Data items –
BEGIN

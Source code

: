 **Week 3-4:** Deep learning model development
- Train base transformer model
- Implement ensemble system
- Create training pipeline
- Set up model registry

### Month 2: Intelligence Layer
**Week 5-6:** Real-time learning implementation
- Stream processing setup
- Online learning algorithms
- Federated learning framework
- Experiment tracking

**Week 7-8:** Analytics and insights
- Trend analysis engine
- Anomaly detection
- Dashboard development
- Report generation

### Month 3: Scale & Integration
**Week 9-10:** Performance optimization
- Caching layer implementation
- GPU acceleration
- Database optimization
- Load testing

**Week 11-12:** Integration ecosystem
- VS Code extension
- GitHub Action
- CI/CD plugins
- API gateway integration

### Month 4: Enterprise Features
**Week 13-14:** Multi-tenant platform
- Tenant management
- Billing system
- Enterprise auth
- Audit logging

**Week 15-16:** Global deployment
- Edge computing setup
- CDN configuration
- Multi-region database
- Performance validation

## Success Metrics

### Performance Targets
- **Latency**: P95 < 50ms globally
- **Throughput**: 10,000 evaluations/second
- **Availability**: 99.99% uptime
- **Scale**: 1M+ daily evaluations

END

What to produce –
Filter the entries and keep only the lines holding "development".

Solution to the exercise –
: **Week 3-4:** Deep learning model development
- Dashboard development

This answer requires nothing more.